When Lord Indra answered the call of Vedas

published on April 16, 2011

Panjal (Kerala), April 15 (IANS) The primal Vedic chants that ring across the rolling greens of this village in Thrissur district are a ceremonial invitation to Lord Indra, the god of rain, to join the ancient fire ritual of Athirathram.

Towards the evening, thunder rumbles in the distance, almost as if Lord Indra is responding to the call of the 18 Vedic priests. And it rains. The priests have been chanting round-the-clock for the last three days to build up the energy level.

Panjal, 30 km from Thrissur town, was teeming with humanity on the 11th day of the ritual Thursday evening. For most tourists, it was a cultural and spiritual pilgrimage covering the Kerala Kala Mandalam, near the venue of the ritual, and the Guruvayoor temple in Thrissur district.

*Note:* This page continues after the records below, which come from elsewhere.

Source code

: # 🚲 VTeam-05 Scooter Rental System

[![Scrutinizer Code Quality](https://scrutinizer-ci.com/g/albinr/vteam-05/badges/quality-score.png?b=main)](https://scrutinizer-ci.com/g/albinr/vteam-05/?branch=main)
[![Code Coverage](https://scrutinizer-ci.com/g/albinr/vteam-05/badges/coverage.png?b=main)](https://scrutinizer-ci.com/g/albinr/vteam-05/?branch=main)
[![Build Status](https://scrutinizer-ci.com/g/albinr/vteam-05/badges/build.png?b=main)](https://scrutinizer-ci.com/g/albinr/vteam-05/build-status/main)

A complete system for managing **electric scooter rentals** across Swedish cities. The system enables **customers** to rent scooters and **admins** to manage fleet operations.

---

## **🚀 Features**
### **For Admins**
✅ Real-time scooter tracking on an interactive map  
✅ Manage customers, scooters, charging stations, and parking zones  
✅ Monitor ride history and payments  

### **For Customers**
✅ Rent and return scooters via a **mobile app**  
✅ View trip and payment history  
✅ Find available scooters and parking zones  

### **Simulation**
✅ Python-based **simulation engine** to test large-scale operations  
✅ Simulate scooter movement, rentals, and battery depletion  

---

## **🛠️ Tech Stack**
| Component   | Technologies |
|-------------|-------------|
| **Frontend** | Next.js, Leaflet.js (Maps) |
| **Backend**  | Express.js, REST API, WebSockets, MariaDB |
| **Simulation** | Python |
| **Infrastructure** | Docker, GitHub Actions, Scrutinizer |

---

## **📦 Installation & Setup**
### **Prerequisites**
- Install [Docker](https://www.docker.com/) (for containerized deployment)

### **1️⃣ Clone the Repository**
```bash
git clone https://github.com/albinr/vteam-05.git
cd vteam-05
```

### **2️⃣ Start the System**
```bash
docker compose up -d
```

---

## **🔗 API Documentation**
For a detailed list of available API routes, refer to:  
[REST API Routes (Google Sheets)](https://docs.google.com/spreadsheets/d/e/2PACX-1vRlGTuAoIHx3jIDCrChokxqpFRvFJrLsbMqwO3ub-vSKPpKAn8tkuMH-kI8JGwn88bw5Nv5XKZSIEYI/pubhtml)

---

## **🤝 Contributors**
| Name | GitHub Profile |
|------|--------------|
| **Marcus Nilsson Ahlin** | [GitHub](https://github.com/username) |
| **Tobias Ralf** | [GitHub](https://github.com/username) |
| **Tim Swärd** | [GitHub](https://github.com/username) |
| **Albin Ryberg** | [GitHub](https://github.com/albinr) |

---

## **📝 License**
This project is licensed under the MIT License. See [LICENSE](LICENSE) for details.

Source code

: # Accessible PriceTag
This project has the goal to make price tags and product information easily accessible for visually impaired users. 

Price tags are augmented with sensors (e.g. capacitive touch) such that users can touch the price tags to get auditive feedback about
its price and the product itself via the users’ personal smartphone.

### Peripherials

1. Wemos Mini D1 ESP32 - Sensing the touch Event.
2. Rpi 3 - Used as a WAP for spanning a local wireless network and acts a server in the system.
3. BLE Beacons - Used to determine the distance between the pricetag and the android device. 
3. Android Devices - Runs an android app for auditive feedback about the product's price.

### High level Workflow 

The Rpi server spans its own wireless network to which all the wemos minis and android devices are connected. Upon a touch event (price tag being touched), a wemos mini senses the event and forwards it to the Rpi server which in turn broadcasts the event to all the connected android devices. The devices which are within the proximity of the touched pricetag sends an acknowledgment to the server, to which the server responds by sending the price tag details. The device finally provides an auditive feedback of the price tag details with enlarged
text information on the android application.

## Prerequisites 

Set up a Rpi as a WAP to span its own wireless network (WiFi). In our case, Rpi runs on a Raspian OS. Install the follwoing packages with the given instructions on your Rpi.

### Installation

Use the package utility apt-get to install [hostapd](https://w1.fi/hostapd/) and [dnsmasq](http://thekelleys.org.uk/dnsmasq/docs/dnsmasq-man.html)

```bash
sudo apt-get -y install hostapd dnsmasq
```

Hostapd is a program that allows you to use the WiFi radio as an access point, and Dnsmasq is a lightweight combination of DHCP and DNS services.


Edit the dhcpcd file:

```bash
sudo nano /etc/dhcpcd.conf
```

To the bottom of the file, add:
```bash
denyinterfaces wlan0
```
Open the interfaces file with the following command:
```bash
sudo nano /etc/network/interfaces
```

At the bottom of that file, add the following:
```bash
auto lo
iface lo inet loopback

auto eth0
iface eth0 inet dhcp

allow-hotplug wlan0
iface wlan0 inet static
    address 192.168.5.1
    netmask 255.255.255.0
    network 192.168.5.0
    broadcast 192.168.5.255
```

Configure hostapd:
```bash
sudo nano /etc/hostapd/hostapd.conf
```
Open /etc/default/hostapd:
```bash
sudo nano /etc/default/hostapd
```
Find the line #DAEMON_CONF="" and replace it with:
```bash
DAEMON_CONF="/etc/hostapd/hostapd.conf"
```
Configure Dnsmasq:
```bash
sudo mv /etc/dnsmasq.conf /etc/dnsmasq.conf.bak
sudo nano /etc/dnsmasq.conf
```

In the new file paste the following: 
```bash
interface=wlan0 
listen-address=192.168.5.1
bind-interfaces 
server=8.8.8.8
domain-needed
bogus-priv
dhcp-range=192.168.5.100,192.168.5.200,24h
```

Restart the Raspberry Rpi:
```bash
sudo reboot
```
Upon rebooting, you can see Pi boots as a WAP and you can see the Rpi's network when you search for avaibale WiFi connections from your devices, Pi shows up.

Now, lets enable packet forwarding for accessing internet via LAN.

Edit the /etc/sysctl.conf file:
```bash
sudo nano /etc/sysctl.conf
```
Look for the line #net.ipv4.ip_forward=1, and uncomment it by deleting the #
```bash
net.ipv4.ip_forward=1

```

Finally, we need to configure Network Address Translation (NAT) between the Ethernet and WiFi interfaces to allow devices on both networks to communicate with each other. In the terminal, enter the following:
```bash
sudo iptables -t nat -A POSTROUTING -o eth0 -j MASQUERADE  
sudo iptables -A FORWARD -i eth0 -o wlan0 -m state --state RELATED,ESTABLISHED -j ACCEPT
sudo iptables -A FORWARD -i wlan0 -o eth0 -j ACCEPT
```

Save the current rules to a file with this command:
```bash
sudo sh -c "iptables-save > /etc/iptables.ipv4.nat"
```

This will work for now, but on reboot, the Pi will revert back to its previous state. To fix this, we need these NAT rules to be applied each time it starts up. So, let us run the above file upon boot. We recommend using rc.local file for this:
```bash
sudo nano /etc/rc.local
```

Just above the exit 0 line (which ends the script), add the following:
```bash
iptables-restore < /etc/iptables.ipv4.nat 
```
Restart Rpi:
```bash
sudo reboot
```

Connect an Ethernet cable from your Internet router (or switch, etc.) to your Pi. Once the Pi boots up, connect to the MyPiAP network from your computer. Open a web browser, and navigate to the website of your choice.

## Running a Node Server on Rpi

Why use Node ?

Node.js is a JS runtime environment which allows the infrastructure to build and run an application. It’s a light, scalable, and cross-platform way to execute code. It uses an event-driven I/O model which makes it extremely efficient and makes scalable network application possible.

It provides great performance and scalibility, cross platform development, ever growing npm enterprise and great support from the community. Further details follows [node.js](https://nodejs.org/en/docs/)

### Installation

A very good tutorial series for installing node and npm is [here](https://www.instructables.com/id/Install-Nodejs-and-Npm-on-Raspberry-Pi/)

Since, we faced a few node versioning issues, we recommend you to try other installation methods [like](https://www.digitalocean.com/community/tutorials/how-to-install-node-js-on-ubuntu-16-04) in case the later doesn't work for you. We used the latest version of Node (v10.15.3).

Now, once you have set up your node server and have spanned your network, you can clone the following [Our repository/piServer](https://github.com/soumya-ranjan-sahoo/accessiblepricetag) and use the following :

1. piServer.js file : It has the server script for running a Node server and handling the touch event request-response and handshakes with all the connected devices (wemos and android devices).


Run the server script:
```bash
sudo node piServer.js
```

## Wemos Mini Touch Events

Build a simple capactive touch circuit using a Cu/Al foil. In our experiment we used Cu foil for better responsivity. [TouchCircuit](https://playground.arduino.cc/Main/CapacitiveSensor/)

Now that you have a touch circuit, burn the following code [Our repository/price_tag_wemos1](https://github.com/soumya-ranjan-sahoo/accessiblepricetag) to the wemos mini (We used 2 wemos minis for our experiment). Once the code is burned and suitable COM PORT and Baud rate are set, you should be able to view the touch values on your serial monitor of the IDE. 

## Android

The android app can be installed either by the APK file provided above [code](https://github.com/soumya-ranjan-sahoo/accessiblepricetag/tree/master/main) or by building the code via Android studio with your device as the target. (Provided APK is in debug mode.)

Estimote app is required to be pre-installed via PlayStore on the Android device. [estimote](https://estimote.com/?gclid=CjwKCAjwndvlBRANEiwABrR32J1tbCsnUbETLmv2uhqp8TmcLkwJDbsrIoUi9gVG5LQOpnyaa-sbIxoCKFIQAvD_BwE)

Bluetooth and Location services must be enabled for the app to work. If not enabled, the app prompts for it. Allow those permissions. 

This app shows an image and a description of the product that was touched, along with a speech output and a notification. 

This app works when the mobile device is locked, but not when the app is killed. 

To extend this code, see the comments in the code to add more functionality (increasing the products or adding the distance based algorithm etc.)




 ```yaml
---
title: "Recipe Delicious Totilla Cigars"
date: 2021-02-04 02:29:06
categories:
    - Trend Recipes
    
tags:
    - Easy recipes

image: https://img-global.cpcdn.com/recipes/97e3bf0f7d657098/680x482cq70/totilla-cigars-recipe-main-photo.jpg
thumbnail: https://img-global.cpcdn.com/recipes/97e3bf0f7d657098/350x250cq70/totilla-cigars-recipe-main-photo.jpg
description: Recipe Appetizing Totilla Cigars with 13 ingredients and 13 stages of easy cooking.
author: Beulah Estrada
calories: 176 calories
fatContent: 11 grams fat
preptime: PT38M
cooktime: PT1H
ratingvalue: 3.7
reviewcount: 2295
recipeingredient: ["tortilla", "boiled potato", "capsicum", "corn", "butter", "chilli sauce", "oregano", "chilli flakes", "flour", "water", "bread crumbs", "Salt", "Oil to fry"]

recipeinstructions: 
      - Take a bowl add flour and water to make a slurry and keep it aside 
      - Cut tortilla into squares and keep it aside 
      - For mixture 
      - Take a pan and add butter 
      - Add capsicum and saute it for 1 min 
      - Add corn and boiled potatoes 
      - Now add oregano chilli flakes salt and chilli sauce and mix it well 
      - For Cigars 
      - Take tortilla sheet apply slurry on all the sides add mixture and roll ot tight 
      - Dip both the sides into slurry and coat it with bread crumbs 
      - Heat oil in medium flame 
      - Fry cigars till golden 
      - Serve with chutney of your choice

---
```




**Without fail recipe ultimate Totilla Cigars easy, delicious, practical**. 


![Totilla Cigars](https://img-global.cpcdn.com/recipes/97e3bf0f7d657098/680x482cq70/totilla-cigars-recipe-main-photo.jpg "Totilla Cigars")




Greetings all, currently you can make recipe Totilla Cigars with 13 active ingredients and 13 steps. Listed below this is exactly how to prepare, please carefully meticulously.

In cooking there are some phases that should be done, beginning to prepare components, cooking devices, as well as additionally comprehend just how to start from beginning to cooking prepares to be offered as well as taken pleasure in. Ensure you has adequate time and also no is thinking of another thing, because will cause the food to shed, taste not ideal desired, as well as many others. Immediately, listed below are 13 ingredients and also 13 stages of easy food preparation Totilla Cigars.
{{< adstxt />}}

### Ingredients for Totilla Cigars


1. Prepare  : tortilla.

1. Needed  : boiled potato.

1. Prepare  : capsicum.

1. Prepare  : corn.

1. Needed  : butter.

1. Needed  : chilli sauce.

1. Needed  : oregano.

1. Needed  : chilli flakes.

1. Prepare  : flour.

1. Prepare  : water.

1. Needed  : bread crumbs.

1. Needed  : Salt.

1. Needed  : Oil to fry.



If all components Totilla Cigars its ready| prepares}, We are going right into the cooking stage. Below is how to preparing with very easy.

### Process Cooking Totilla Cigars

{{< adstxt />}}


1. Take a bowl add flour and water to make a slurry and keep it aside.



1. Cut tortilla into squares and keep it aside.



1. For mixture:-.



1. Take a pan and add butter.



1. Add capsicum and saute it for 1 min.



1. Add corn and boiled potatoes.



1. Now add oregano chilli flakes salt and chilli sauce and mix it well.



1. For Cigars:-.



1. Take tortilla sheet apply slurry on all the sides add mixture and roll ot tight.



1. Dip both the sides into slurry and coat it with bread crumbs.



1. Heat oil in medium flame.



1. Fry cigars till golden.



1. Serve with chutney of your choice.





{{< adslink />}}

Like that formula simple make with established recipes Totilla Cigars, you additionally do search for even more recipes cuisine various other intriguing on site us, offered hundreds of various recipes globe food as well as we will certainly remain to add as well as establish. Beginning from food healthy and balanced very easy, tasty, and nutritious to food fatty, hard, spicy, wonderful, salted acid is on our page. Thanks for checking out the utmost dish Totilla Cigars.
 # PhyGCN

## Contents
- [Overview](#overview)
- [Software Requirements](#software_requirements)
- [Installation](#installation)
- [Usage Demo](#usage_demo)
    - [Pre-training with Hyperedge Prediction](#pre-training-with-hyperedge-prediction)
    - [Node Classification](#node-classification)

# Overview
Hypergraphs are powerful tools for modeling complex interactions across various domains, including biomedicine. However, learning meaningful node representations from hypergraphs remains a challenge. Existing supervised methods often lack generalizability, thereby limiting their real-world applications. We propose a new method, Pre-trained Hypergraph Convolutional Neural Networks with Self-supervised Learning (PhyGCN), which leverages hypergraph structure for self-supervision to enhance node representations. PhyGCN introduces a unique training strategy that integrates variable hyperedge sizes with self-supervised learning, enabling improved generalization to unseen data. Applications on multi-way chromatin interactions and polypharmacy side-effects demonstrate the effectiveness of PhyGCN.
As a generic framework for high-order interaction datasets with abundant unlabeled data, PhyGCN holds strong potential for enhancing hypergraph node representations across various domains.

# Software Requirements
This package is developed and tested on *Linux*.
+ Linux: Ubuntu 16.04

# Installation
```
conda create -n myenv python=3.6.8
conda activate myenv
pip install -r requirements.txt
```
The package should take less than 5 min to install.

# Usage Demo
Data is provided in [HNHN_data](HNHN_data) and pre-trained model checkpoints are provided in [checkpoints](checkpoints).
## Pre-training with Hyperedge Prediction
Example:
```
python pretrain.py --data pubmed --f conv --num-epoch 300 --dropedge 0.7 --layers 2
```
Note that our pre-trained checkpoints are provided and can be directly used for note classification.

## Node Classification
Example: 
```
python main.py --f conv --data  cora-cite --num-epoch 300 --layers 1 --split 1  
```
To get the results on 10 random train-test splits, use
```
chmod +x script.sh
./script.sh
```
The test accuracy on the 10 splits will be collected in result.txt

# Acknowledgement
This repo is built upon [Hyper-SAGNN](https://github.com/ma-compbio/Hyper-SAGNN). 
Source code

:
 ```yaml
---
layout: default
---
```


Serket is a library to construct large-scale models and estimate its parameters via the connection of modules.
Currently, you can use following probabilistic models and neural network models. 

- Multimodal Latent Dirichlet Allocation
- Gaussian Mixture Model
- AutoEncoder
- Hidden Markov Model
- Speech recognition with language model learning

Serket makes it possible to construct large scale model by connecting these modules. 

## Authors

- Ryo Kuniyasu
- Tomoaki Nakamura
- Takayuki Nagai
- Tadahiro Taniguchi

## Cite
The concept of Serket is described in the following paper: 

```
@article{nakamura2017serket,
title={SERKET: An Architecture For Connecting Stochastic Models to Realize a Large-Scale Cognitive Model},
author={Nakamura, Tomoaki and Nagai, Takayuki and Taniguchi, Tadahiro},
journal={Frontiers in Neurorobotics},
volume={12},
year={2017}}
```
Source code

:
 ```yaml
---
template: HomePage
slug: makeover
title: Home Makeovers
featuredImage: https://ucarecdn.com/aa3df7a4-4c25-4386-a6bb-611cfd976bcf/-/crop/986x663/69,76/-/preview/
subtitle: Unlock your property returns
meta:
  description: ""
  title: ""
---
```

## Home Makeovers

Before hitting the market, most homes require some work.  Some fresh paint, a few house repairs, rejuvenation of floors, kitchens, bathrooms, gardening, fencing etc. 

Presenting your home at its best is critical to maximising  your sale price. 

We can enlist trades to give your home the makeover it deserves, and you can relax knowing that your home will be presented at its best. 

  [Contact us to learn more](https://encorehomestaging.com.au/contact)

The village of 32,000 people has drawn nearly 300,000 visitors in the last 10 days. The footfall is likely to touch 500,000 Friday when the sprawling 380-square metre venue is set afire to mark the end of the 12-day fire ritual for peace, purification, fertility, health and rain.

It has been organised by a local non-profit group Varthathe Trust to revive dying Vedic traditions in the country.

Panjal is one of the key bastions of the ‘Samavedis’ and ‘Rigvedis’ – practitioners of the ancient Hindu scriptures Sama Veda and the Rig Veda – who have kept the two living traditions of Vedic chants and ‘yagnya’ (worship of elements) alive for nearly 4,000 years.

Five families each of Rig Veda practitioners and Sama Veda practitioners preserve the tradition.

The village has played host to four major Athirathrams in 1901, 1918, 1956 and 1975.

In 1975, noted Dutch Indologist Frits Staal documented the ritual in a two-volume Vedic treatise — “Agni: The Vedic Ritual of the Fire Altar”.

Staal, 81, who has returned this time, watched the proceedings from behind a barricaded enclosure. “Not much has changed. The ritual is alive and well. But it is a real pleasure to be back to Thrissur,” he said.

A team from Harvard University led by professor Micheal Witzel is also studying the Sama Vedic chants. “It is one of the oldest living Vedic traditions and has not changed much,” Witzel told IANS.

The ancient fire rite is an elaborate avatar of ‘agnihotram’ and ‘somayaga’ – fire worship and offering of the ‘soma’ rasa to the ritual fire – prescribed in the Vedas.

It’s said to symbolise the creation of the world with a ball of fire from the big bang, scientists studying the phenomenon say.

Athirathram is the most complex of the Vedic fire ‘yagnas’, first documented in 1100 BC and continued till 600 BC across the northern Indian river plains after which it disappeared from the northern part of the country.

A Vedic community of Namboodiris Brahmins in south India, however, clung to it.

“It combines chants and rites from the Rig Veda, Sama Veda and Yajur Veda,” said Nellikaatilmamanul Vasudevan Namboodiri, one of the oldest Sama Veda practitioners of Panjal.

Yajamana Ramanujan Akkhithiripad, a priest from Chembra in Mallapuram district, presided over the rituals assisted by a team of 17 Vedic priests. Ramanujan’s wife – known as the ‘yajman pathni’, has been camping at the ‘yagshala’ – the venue of the rite – for the 12 days with her husband as part of the rituals.

The yajamana (presiding priest) and his wife carry the scared fire home in pots and keep it burning for the rest of their lives, Vasudevan Namboodiri said.

At the heart of the ritual is the sacrificial fire that burns in a blaze of fragrant wood and herbal smoke. The ritual hearth resembles the white-crested red eagle found in the area.

“Sighting an eagle is a good omen,” says priest Sivakaran Namboodiri.
However, the ritual that generated maximum curiosity was the pressing of Soma stalks or ‘somaabhishavam’ on the 10th day to be offered as oblation to the fire god Agni.

The ‘soma’ – an intoxicating creeper that grows in the Western Ghats – is ferried to the venue in special donkey-drawn ‘soma’ carts in a recreation of the Vedic era.

Over 300 women, decked as brides, partook of the special offering, ‘soumyam, (prasadam)’, a dish of clarified butter and rice — for healthy childbirth and conjugal happiness. And an ‘annaydanam (food offering)’ kitchen fed 40,000 people everyday with traditional Kerala platters of ponni rice, poreal, avial, sambhar, pickles and payasam.